El porvenir, sin una sola excepción, está del lado del deber. Puede usted cumplir con su deber, como Heredia, y luego equivocarse o confundirse o lo que sea, porque el deber cumplido ya tiene garantizado el porvenir. Voy a contar cómo el atentado contra la dignidad plena de Heberto Padilla, su esposa y sus amigos afectó mi vida. En 1971 yo tenía catorce años y me interesaba el teatro. Aquel grupo infantil estaba dirigido por una joven actriz habanera, que había aceptado un empleo tan modesto en Camagüey para escapar del sórdido ambiente de Teatro Estudio durante las represiones de la fecha. Ella nos contó lo que pasaba, no sé por qué, a un grupo de niños. Probablemente para desahogarse, o porque nos veía como una generación que podía escapar de ese infierno. Cuando a los dieciocho años renuncié a la beca que me habían otorgado para estudiar Filología en Santiago, tuve en cuenta esa historia, puesto que en esos cuatro años había visto cuán real era lo que nos había contado la actriz Ida. Estudié Economía, fui expulsado de la universidad, etc. Nunca trabajé en Cultura. Tampoco fui miembro de la Unea (perdón, yo lo escribo sin C).
La tristeza de Ida, sus desesperados y frustrados deseos de hacer teatro renovador con unos niños (una versión de Abdala, para la que con extraña puntería me escogió como protagonista), su negativa a renunciar a Kafka, a insultar a Vargas Llosa, a declarar inmorales a los homosexuales, me hicieron entender a tiempo que cada cual tiene que defender su libertad como pueda y desasirse de las cómodas y remuneradoras mixtificaciones de la esclavitud y la idiotez voluntarias. La he pasado mal, voy a pasarla peor, pero le estoy agradecido a Heberto por su escándalo, por la lucidez y el coraje de su previo deber cumplido, único en fin de cuentas en aquella época entre nosotros.
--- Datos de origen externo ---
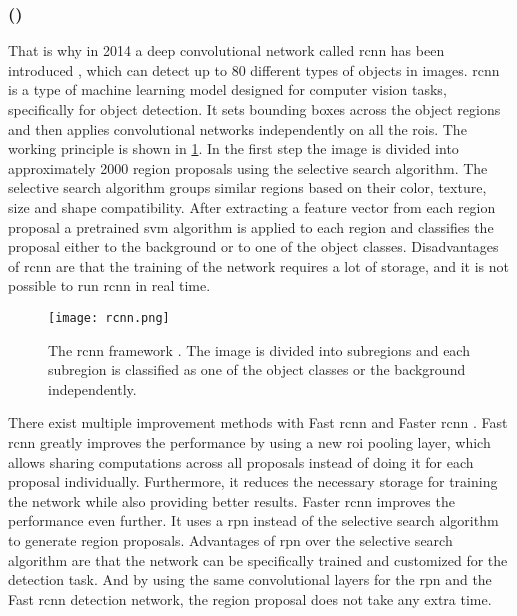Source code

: \subsubsection{ ()}
\label{sssec:rcnn}
That is why in 2014 a deep convolutional network called \gls{rcnn} has been introduced \cite{Girshick2014}, which can detect up to 80 different types of objects in images.
\gls{rcnn} is a type of machine learning model designed for computer vision tasks, specifically for object detection.
It sets bounding boxes across the object regions and then applies convolutional networks independently on all the \glspl{roi}.
The working principle is shown in \cref{fig:rcnn}.
In the first step the image is divided into approximately 2000 region proposals using the selective search algorithm.
The selective search algorithm groups similar regions based on their color, texture, size and shape compatibility.
After extracting a feature vector from each region proposal a pretrained \gls{svm} algorithm is applied to each region and classifies the proposal either to the background or to one of the object classes.
Disadvantages of \gls{rcnn} are that the training of the network requires a lot of storage, and it is not possible to run \gls{rcnn} in real time.
\begin{figure}[htbp]
	\centering
	\texttt{[image: rcnn.png]}
	\caption[\acrshort{rcnn} framework]{The \acrshort{rcnn} framework \cite{Girshick2014}. The image is divided into subregions and each subregion is classified as one of the object classes or the background independently.}
	\label{fig:rcnn}
\end{figure}
There exist multiple improvement methods with Fast \gls{rcnn} \cite{Girshick2015} and Faster \gls{rcnn} \cite{Ren2017}.
Fast \gls{rcnn} greatly improves the performance by using a new \gls{roi} pooling layer, which allows sharing computations across all proposals instead of doing it for each proposal individually.
Furthermore, it reduces the necessary storage for training the network while also providing better results.
Faster \gls{rcnn} improves the performance even further.
It uses a \gls{rpn} instead of the selective search algorithm to generate region proposals.
Advantages of \gls{rpn} over the selective search algorithm are that the network can be specifically trained and customized for the detection task.
And by using the same convolutional layers for the \gls{rpn} and the Fast \gls{rcnn} detection network, the region proposal does not take any extra time.\par
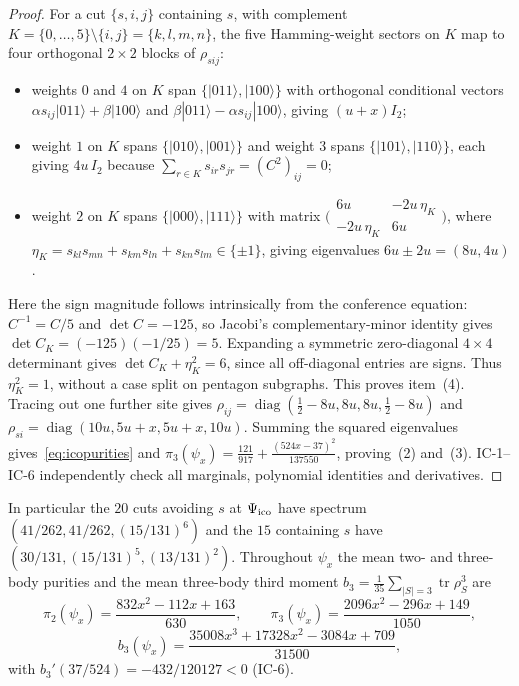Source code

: \begin{proof}
For a cut $\{s,i,j\}$ containing $s$, with complement $K=\{0,\dots,5\}\setminus\{i,j\}=\{k,l,m,n\}$, the five Hamming-weight sectors on $K$ map to four orthogonal $2\times2$ blocks of $\rho_{sij}$:
\begin{itemize}
\item weights $0$ and $4$ on $K$ span $\{|011\rangle,|100\rangle\}$ with orthogonal conditional vectors $\alpha s_{ij}|011\rangle+\beta|100\rangle$ and $\beta|011\rangle-\alpha s_{ij}|100\rangle$, giving $(u+x)I_2$;
\item weight $1$ on $K$ spans $\{|010\rangle,|001\rangle\}$ and weight $3$ spans $\{|101\rangle,|110\rangle\}$, each giving $4u\,I_2$ because $\sum_{r\in K}s_{ir}s_{jr}=(C^2)_{ij}=0$;
\item weight $2$ on $K$ spans $\{|000\rangle,|111\rangle\}$ with matrix $\bigl(\begin{smallmatrix}6u&-2u\,\eta_K\\-2u\,\eta_K&6u\end{smallmatrix}\bigr)$, where $\eta_K=s_{kl}s_{mn}+s_{km}s_{ln}+s_{kn}s_{lm}\in\{\pm1\}$, giving eigenvalues $6u\pm2u=(8u,4u)$.
\end{itemize}
Here the sign magnitude follows intrinsically from the conference equation:
$C^{-1}=C/5$ and $\det C=-125$, so Jacobi's complementary-minor identity gives
$\det C_K=(-125)(-1/25)=5$. Expanding a symmetric zero-diagonal $4\times4$
determinant gives $\det C_K+\eta_K^2=6$, since all off-diagonal entries are signs.
Thus $\eta_K^2=1$, without a case split on pentagon subgraphs.
This proves item~(4). Tracing out one further site gives $\rho_{ij}=\operatorname{diag}(\tfrac12-8u,8u,8u,\tfrac12-8u)$ and $\rho_{si}=\operatorname{diag}(10u,5u+x,5u+x,10u)$. Summing the squared eigenvalues gives~\eqref{eq:icopurities} and $\pi_3(\psi_x)=\frac{121}{917}+\frac{(524x-37)^2}{137550}$, proving~(2) and~(3).
IC-1--IC-6 independently check all marginals, polynomial identities and derivatives. \qedhere
\end{proof}

\noindent In particular the $20$ cuts avoiding $s$ at $\Psiico$ have spectrum
$(41/262,41/262,(15/131)^{6})$ and the $15$ containing $s$ have $(30/131,(15/131)^{5},(13/131)^{2})$.
Throughout $\psi_x$ the mean two- and three-body purities and the mean three-body third moment
$b_3=\tfrac1{35}\sum_{|S|=3}\operatorname{tr}\rho_S^3$ are
\begin{equation}\label{eq:icopurities}
 \pi_2(\psi_x)=\frac{832x^2-112x+163}{630},\qquad
 \pi_3(\psi_x)=\frac{2096x^2-296x+149}{1050},
\end{equation}
\[
 b_3(\psi_x)=\frac{35008x^3+17328x^2-3084x+709}{31500},
\]
with $b_3'(37/524)=-432/120127<0$ (IC-6).

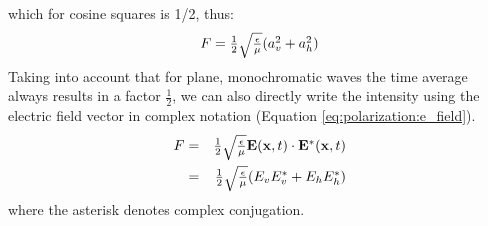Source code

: which for cosine squares is 1/2, thus:
\begin{equation}
  \label{eq:polarization:intensity2}
 F = 
  \textstyle\frac{1}{2}\sqrt{\frac{\epsilon}{\mu}}(
    a_v^2 + a_h^2)  
\end{equation}
Taking into account that for plane, monochromatic waves 
the time average always results in a factor
$\frac{1}{2}$, we can also directly write the intensity using the
electric field vector in complex notation
(Equation \ref{eq:polarization:e_field}).
\begin{eqnarray}
  \label{eq:polarization:intensity_from_complex}
  F &=&  \textstyle\frac{1}{2}\sqrt{\frac{\epsilon}{\mu}} \mathbf{E} (\mathbf{x},t) 
          \cdot \mathbf{E}^\ast (\mathbf{x},t)\\ \nonumber
    &=&   \textstyle\frac{1}{2}\sqrt{\frac{\epsilon}{\mu}}
          (E_v E_v^\ast + E_h E_h^\ast)
\end{eqnarray}
where the asterisk denotes complex conjugation.%

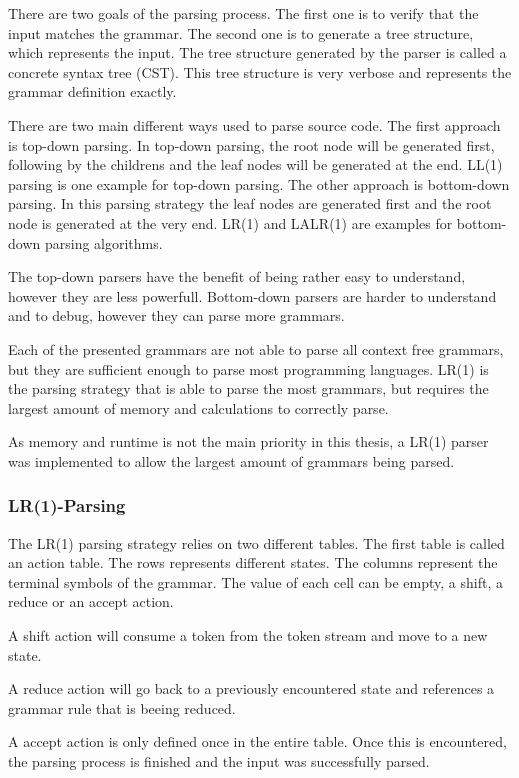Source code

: There are two goals of the parsing process. The first one is to verify that the input matches the grammar. The second one is to generate a tree structure, which represents the input. The tree structure generated by the parser is called a concrete syntax tree (CST). This tree structure is very verbose and represents the grammar definition exactly.

There are two main different ways used to parse source code. The first approach is top-down parsing. In top-down parsing, the root node will be generated first, following by the childrens and the leaf nodes will be generated at the end. LL(1) parsing is one example for top-down parsing. The other approach is bottom-down parsing. In this parsing strategy the leaf nodes are generated first and the root node is generated at the very end. LR(1) and LALR(1) are examples for bottom-down parsing algorithms.

The top-down parsers have the benefit of being rather easy to understand, however they are less powerfull. Bottom-down parsers are harder to understand and to debug, however they can parse more grammars.

Each of the presented grammars are not able to parse all context free grammars, but they are sufficient enough to parse most programming languages. LR(1) is the parsing strategy that is able to parse the most grammars, but requires the largest amount of memory and calculations to correctly parse.

As memory and runtime is not the main priority in this thesis, a LR(1) parser was implemented to allow the largest amount of grammars being parsed.

\subsubsection{LR(1)-Parsing}

The LR(1) parsing strategy relies on two different tables. The first table is called an action table. The rows represents different states. The columns represent the terminal symbols of the grammar. The value of each cell can be empty, a shift, a reduce or an accept action. 

A shift action will consume a token from the token stream and move to a new state.

A reduce action will go back to a previously encountered state and references a grammar rule that is beeing reduced.

A accept action is only defined once in the entire table. Once this is encountered, the parsing process is finished and the input was successfully parsed.

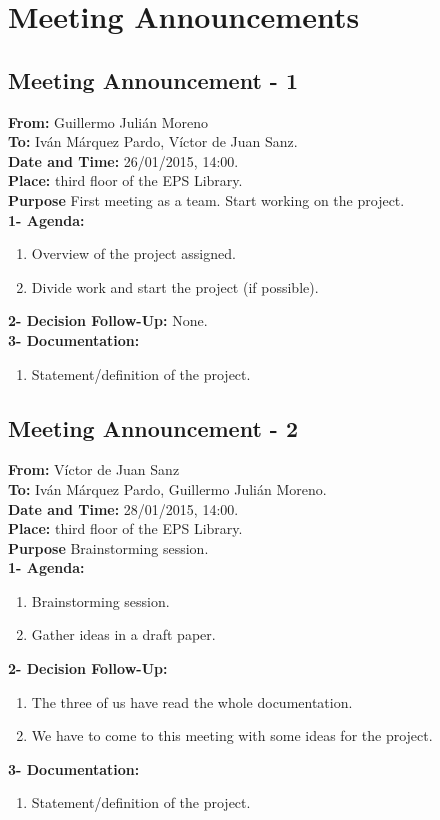 \section{Meeting Announcements}

\subsection{Meeting Announcement - 1}

\textbf{From: } Guillermo Julián Moreno\\
\textbf{To: } Iván Márquez Pardo, Víctor de Juan Sanz.\\
\textbf{Date and Time: } 26/01/2015, 14:00.\\
\textbf{Place: } third floor of the EPS Library.\\

\textbf{Purpose} First meeting as a team. Start working on the project.\\

\textbf{1- Agenda:}
\begin{enumerate}
\item Overview of the project assigned.
\item Divide work and start the project (if possible).
\end{enumerate}
\textbf{2- Decision Follow-Up:} None.\\
\textbf{3- Documentation:}
\begin{enumerate}
\item Statement/definition of the project.
\end{enumerate}


\subsection{Meeting Announcement - 2}

\textbf{From: } Víctor de Juan Sanz\\
\textbf{To: } Iván Márquez Pardo, Guillermo Julián Moreno.\\
\textbf{Date and Time: } 28/01/2015, 14:00.\\
\textbf{Place: } third floor of the EPS Library.\\

\textbf{Purpose} Brainstorming session.\\

\textbf{1- Agenda:}
\begin{enumerate}
\item Brainstorming session.
\item Gather ideas in a draft paper.
\end{enumerate}
\textbf{2- Decision Follow-Up:} 
\begin{enumerate}
\item The three of us have read the whole documentation.
\item We have to come to this meeting with some ideas for the project.
\end{enumerate}
\textbf{3- Documentation:}
\begin{enumerate}
\item Statement/definition of the project.
\end{enumerate}



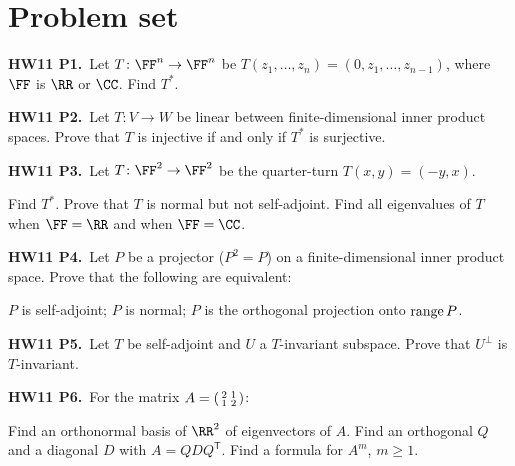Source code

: \documentclass[10pt]{scrartcl}
\begin{document}
\section{Problem set}

\begin{prob}
  \textbf{HW11 P1.}\ Let $T\colon\FF^n\to\FF^n$ be $T(z_1,\dots,z_n)=(0,z_1,\dots,z_{n-1})$, where $\FF$ is $\RR$ or $\CC$. Find $T^*$.
\end{prob}

\begin{prob}
  \textbf{HW11 P2.}\ Let $T\colon V\to W$ be linear between finite-dimensional inner product spaces. Prove that $T$ is injective if and only if $T^*$ is surjective.
\end{prob}

\begin{prob}
  \textbf{HW11 P3.}\ Let $T\colon\FF^2\to\FF^2$ be the quarter-turn $T(x,y)=(-y,x)$.
  \begin{enumerate}[(a)]
    \ii Find $T^*$.
    \ii Prove that $T$ is normal but not self-adjoint.
    \ii Find all eigenvalues of $T$ when $\FF=\RR$ and when $\FF=\CC$.
  \end{enumerate}
\end{prob}

\begin{prob}
  \textbf{HW11 P4.}\ Let $P$ be a projector ($P^2=P$) on a finite-dimensional inner product space. Prove that the following are equivalent:
  \begin{enumerate}[(a)]
    \ii $P$ is self-adjoint;
    \ii $P$ is normal;
    \ii $P$ is the orthogonal projection onto $\operatorname{range} P$.
  \end{enumerate}
\end{prob}

\begin{prob}
  \textbf{HW11 P5.}\ Let $T$ be self-adjoint and $U$ a $T$-invariant subspace. Prove that $U^\perp$ is $T$-invariant.
\end{prob}

\begin{prob}
  \textbf{HW11 P6.}\ For the matrix $A=\begin{psmallmatrix}2&1\\1&2\end{psmallmatrix}$:
  \begin{enumerate}[(a)]
    \ii Find an orthonormal basis of $\RR^2$ of eigenvectors of $A$.
    \ii Find an orthogonal $Q$ and a diagonal $D$ with $A=QDQ^{\mathsf T}$.
    \ii Find a formula for $A^m$, $m\ge1$.
  \end{enumerate}
\end{prob}
\end{document}

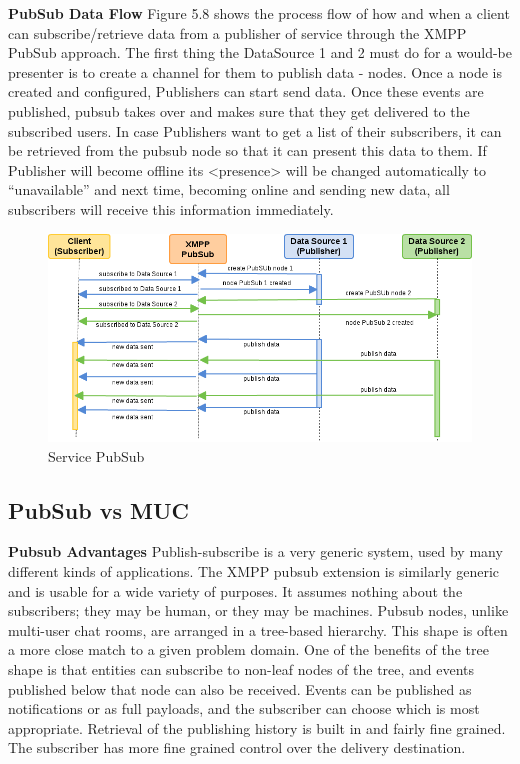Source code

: \textbf{PubSub Data Flow}
\newline
Figure 5.8 shows the process flow of how and when a client can subscribe/retrieve data from a publisher of service through the XMPP PubSub approach. The first thing the DataSource 1 and 2 must do for a would-be presenter is to create a channel for them to publish data - nodes. Once a node is created and configured, Publishers can start send data. Once these events are published, pubsub takes over and makes sure that they get delivered to the subscribed users. In case Publishers want to get a list of their subscribers, it can be retrieved from the pubsub node so that it can present this data to them. If Publisher will become offline its <presence> will be changed automatically to ``unavailable'' and next time, becoming online and sending new data, all subscribers will receive this information immediately.
    \begin{figure}[!ht]
    \centering
    \includegraphics[scale=0.6]{images/PubSub.png}   
    \caption[Service PubSub]{Service PubSub}
    \label{img:pub_sub}                           
    \end{figure}
	    
 \subsection{PubSub vs MUC}
	\textbf{Pubsub Advantages}
	\newline
	Publish-subscribe is a very generic system, used by many different kinds of applications. The XMPP pubsub extension is similarly generic and is usable for a wide variety of purposes. It assumes nothing about the subscribers; they may be human, or they may be machines. Pubsub nodes, unlike multi-user chat rooms, are arranged in a tree-based hierarchy. This shape is often a more close match to a given problem domain. One of the benefits of the tree shape is that entities can subscribe to non-leaf nodes of the tree, and events published below that node can also be received. Events can be published as notifications or as full payloads, and the subscriber can choose which is most appropriate. Retrieval of the publishing history is built in and fairly fine grained. The subscriber has more fine grained control over the delivery destination. 

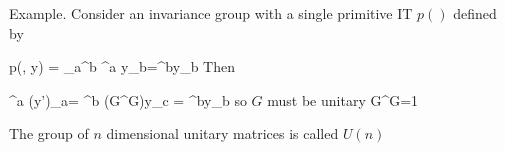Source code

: Example. Consider
an invariance group
with a single
primitive IT $p()$ defined by

\beq
p(, y) = \delta_a^b ^a y_b=^by_b
\eeq
Then

\beq
{}^a (y')_a=
^b (G^\dagger G)y_c = ^by_b
\eeq
so $G$ must be unitary
\beq
G^\dagger G=1
\eeq
 
The group of $n$ dimensional unitary matrices is called $U(n)$



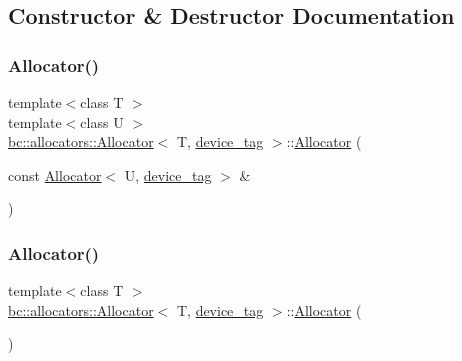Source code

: \subsection{Constructor \& Destructor Documentation}
\mbox{\label{structbc_1_1allocators_1_1Allocator_3_01T_00_01device__tag_01_4_a88d0cc2114abb58361cfa739f1e190e7}} 
\subsubsection{\texorpdfstring{Allocator()}{Allocator()}\hspace{0.1cm}{\footnotesize\ttfamily [1/2]}}
{\footnotesize\ttfamily template$<$class T $>$ \\
template$<$class U $>$ \\
\hyperlink{classbc_1_1allocators_1_1Allocator}{bc\+::allocators\+::\+Allocator}$<$ T, \hyperlink{structbc_1_1device__tag}{device\+\_\+tag} $>$\+::\hyperlink{classbc_1_1allocators_1_1Allocator}{Allocator} (\begin{DoxyParamCaption}\item[{const \hyperlink{classbc_1_1allocators_1_1Allocator}{Allocator}$<$ U, \hyperlink{structbc_1_1device__tag}{device\+\_\+tag} $>$ \&}]{ }\end{DoxyParamCaption})\hspace{0.3cm}{\ttfamily [inline]}}

\mbox{\label{structbc_1_1allocators_1_1Allocator_3_01T_00_01device__tag_01_4_aef910f60bb75fdfc303d99aa779d1de1}} 
\subsubsection{\texorpdfstring{Allocator()}{Allocator()}\hspace{0.1cm}{\footnotesize\ttfamily [2/2]}}
{\footnotesize\ttfamily template$<$class T $>$ \\
\hyperlink{classbc_1_1allocators_1_1Allocator}{bc\+::allocators\+::\+Allocator}$<$ T, \hyperlink{structbc_1_1device__tag}{device\+\_\+tag} $>$\+::\hyperlink{classbc_1_1allocators_1_1Allocator}{Allocator} (\begin{DoxyParamCaption}{ }\end{DoxyParamCaption})\hspace{0.3cm}{\ttfamily [default]}}



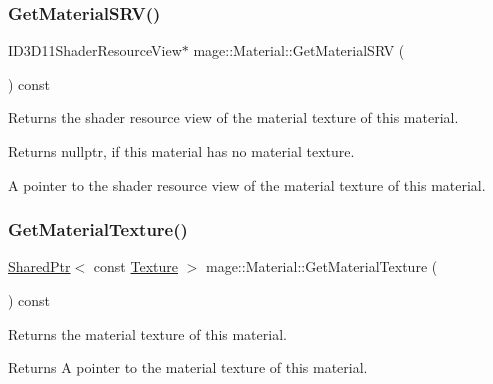 \subsubsection{\texorpdfstring{Get\+Material\+S\+R\+V()}{GetMaterialSRV()}}
{\footnotesize\ttfamily I\+D3\+D11\+Shader\+Resource\+View$\ast$ mage\+::\+Material\+::\+Get\+Material\+S\+RV (\begin{DoxyParamCaption}{ }\end{DoxyParamCaption}) const\hspace{0.3cm}{\ttfamily [noexcept]}}

Returns the shader resource view of the material texture of this material.

\begin{DoxyReturn}{Returns}
{\ttfamily nullptr}, if this material has no material texture. 

A pointer to the shader resource view of the material texture of this material. 
\end{DoxyReturn}
\hypertarget{classmage_1_1_material_aa8accf832423420f6b2ed4b50ef394b3}{}\label{classmage_1_1_material_aa8accf832423420f6b2ed4b50ef394b3} 
\subsubsection{\texorpdfstring{Get\+Material\+Texture()}{GetMaterialTexture()}}
{\footnotesize\ttfamily \hyperlink{namespacemage_a1e01ae66713838a7a67d30e44c67703e}{Shared\+Ptr}$<$ const \hyperlink{classmage_1_1_texture}{Texture} $>$ mage\+::\+Material\+::\+Get\+Material\+Texture (\begin{DoxyParamCaption}{ }\end{DoxyParamCaption}) const\hspace{0.3cm}{\ttfamily [noexcept]}}

Returns the material texture of this material.

\begin{DoxyReturn}{Returns}
A pointer to the material texture of this material. 
\end{DoxyReturn}
\hypertarget{classmage_1_1_material_a9d91ff9ce999d24558305f070d0cde93}{}\label{classmage_1_1_material_a9d91ff9ce999d24558305f070d0cde93} 
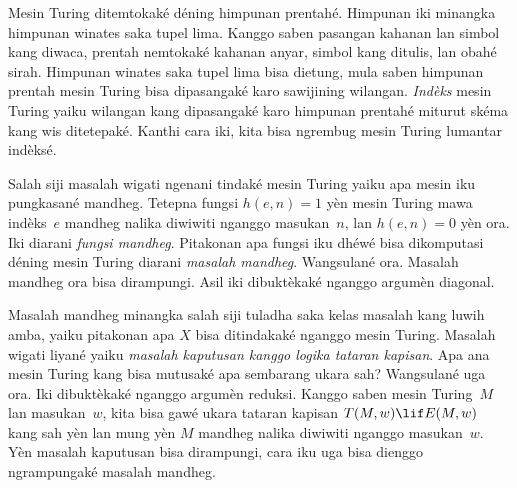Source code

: Mesin Turing ditemtokaké déning himpunan prentahé. Himpunan
iki minangka himpunan winates saka tupel lima. Kanggo saben
pasangan kahanan lan simbol kang diwaca, prentah nemtokaké
kahanan anyar, simbol kang ditulis, lan obahé sirah.
Himpunan winates saka tupel lima bisa dietung, mula saben
himpunan prentah mesin Turing bisa dipasangaké karo sawijining
wilangan. \emph{Indèks} mesin Turing yaiku wilangan kang
dipasangaké karo himpunan prentahé miturut skéma kang wis
ditetepaké. Kanthi cara iki, kita bisa ngrembug mesin Turing
lumantar indèksé.

Salah siji masalah wigati ngenani tindaké mesin Turing yaiku
apa mesin iku pungkasané mandheg. Tetepna fungsi $h(e,n)=1$
yèn mesin Turing mawa indèks~$e$ mandheg nalika diwiwiti
nganggo masukan~$n$, lan $h(e,n)=0$ yèn ora. Iki diarani
\emph{fungsi mandheg}. Pitakonan apa fungsi iku dhéwé bisa
dikomputasi déning mesin Turing diarani \emph{masalah mandheg}.
Wangsulané ora. Masalah mandheg ora bisa dirampungi. Asil iki
dibuktèkaké nganggo argumèn diagonal.

Masalah mandheg minangka salah siji tuladha saka kelas masalah
kang luwih amba, yaiku pitakonan apa $X$ bisa ditindakaké
nganggo mesin Turing. Masalah wigati liyané yaiku
\emph{masalah kaputusan kanggo logika tataran kapisan}.
Apa ana mesin Turing kang bisa mutusaké apa sembarang ukara
sah? Wangsulané uga ora. Iki dibuktèkaké nganggo argumèn
reduksi. Kanggo saben mesin Turing~$M$ lan masukan~$w$,
kita bisa gawé ukara tataran kapisan $T(M,w)\lif E(M,w)$
kang sah yèn lan mung yèn $M$ mandheg nalika diwiwiti nganggo
masukan~$w$. Yèn masalah kaputusan bisa dirampungi, cara iku
uga bisa dienggo ngrampungaké masalah mandheg.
Lo mejor es que Heberto y yo vamos a pasar pronto de moda. Ya veo salir de la Catedral camagüeyana rumbo al parque Ignacio Agramonte a esos dos muchachos de dieciocho años, que se vuelven al periodista de Árbol Invertido que está amenazándolos con un micrófono. Padilla fueron ellos, dice el mulato escritor arreglándose la portañuela.
Y la rubia, que no sabe nada de arte: ¡Viva Cuba Libre!